Was he the Son of God? Well, yes, he was, wasn't he? Because that's what he was created to be. It's precisely what he existed for in the political arena. If Yahweh can be said to exist as a powerful spirit and divine myth, then Jesus exists too regardless of whether he was ever a person drawing breath.
I'm an animist. For me, everything has a spirit. Including fictional characters in books read by many people. They become egregors, those characters, magical entities created from the thoughts and feelings of people. It requires no stretch of my imagination and understanding to accept Jesus as such, which means that for me he is a spirit.

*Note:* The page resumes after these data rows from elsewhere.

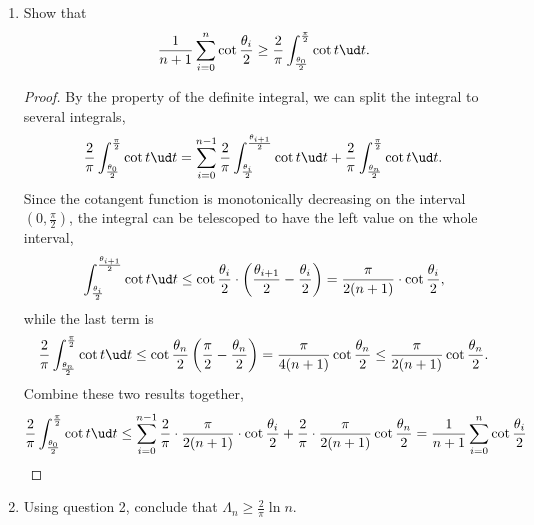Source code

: \begin{enumerate}
\begin{enumerate}
		\begin{proof}
		We apply the substitution from the result of previous questions.
		\begin{align*}
		L_i(1)&=\frac{T_{n+1}(1)}{(1-x_i)T'_{n+1}(x_i)}\\
		&=\frac{1}{(1-\cos\theta_i)\cdot(-1)^i\frac{n+1}{\sin\theta_i}}\\
		&=\frac{(-1)^{-i}}{n+1}\cdot\frac{\sin\theta_i}{1-\cos\theta_i}	=\frac{(-1)^{-i}}{n+1}\cdot\cot\frac{\theta_i}{2}.
		\end{align*}
		So the sum of their absolute values has
		\[ \sum_{i=0}^n|L_i(1)|=\sum_{i=0}^n\left|\frac{(-1)^{-i}}{n+1}\cot\frac{\theta_i}{2}\right|=\frac{1}{n+1}\sum_{i=0}^{n}\left|\cot\frac{\theta_i}{2} \right|\geq\frac{1}{n+1}\sum_{i=0}^{n}\cot\frac{\theta_i}{2}. \]
		\end{proof}
	\end{enumerate}	
	\item Show that
	\[ \frac{1}{n+1}\sum_{i=0}^n\cot \frac{\theta_i}{2}\geq\frac{2}{\pi}\int_{\frac{\theta_0}{2}}^{\frac{\pi}{2}}\cot t \ud t. \]
	\begin{proof}
	By the property of the definite integral, we can split the integral to several integrals,
	\[ \frac{2}{\pi}\int_{\frac{\theta_0}{2}}^\frac{\pi}{2}\cot t\ud t=\sum_{i=0}^{n-1}\frac{2}{\pi}\int_{\frac{\theta_i}{2}}^\frac{\theta_{i+1}}{2}\cot t\ud t+\frac{2}{\pi}\int_{\frac{\theta_n}{2}}^\frac{\pi}{2}\cot t\ud t. \]
	Since the cotangent function is monotonically decreasing on the interval \(\left(0,\frac{\pi}{2}\right)\), the integral can be telescoped to have the left value on the whole interval,
	\[ \int_{\frac{\theta_i}{2}}^\frac{\theta_{i+1}}{2}\cot t\ud t\leq\cot\frac{\theta_i}{2}\cdot\left(\frac{\theta_{i+1}}{2}-\frac{\theta_{i}}{2}\right)=\frac{\pi}{2(n+1)}\cdot\cot\frac{\theta_i}{2}, \]
	while the last term is
	\[ \frac{2}{\pi}\int_{\frac{\theta_n}{2}}^\frac{\pi}{2}\cot t\ud t\leq\cot\frac{\theta_n}{2}\left(\frac{\pi}{2}-\frac{\theta_n}{2}\right)=\frac{\pi}{4(n+1)}\cot\frac{\theta_n}{2}\leq\frac{\pi}{2(n+1)}\cot\frac{\theta_n}{2}. \]
	Combine these two results together,
	\[ \frac{2}{\pi}\int_{\frac{\theta_0}{2}}^\frac{\pi}{2}\cot t\ud t\leq\sum_{i=0}^{n-1}\frac{2}{\pi}\cdot\frac{\pi}{2(n+1)}\cdot\cot\frac{\theta_i}{2}+\frac{2}{\pi}\cdot\frac{\pi}{2(n+1)}\cot\frac{\theta_n}{2}=\frac{1}{n+1}\sum_{i=0}^{n}\cot\frac{\theta_i}{2} \]
	\end{proof}
	\item Using question 2, conclude that \(\Lambda_n\geq\frac{2}{\pi}\ln n\).
\end{enumerate}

How did the myth of him come to take over so much of the world? Because that's what he was for. That's what the human movers and shakers wanted, generations of them in the Hebrew religion followed far more successfully by many more generations of movers and shakers among the gentiles. I don't need to examine the history of the Christian churches to see this playing out.
And that, I believe, is also what Yahweh wanted. Because he's still the storm god, the divine warrior, the smiting destroyer and conqueror. That's been his nature all along, from way before he was elevated to supremacy over all other gods, and it's still his nature now. Jesus's gentleness is a master stroke of genius to balance that stormy violence.
Which brings me, finally, in my thoughts about the deities and spirits I conversed with the other day in my shower, to Anthony.
Is he a saint? Well, yes. The Roman Catholic church sanctified him, so he is undeniably a saint. But did he exist before that? Before the person who may or may not have existed in human form but upon whom the church hung an identity and a responsibility.
My instinct is that, yes, he did. That he was a spirit loved by the people of some place, known in their local folklore, a being who helped people to find things they had lost.
That's how the Christian church has operated through the ages, isn't it? Co-opting pagan spirits, making them saints. People continued communing with them, working with them, regardless of their official status. I think Anthony is one of those spirits.
In my shower, today, I was comfortable asking "the spirit who protects me" to look after me getting in and out of the shower, and then to see Anthony as a different spirit who I ask to help me find my missing pebble.
I don't know who that first spirit is. The genius loci of our valley perhaps? I don't know. I've asked them to reveal themselves to me. It's something I'll meditate upon.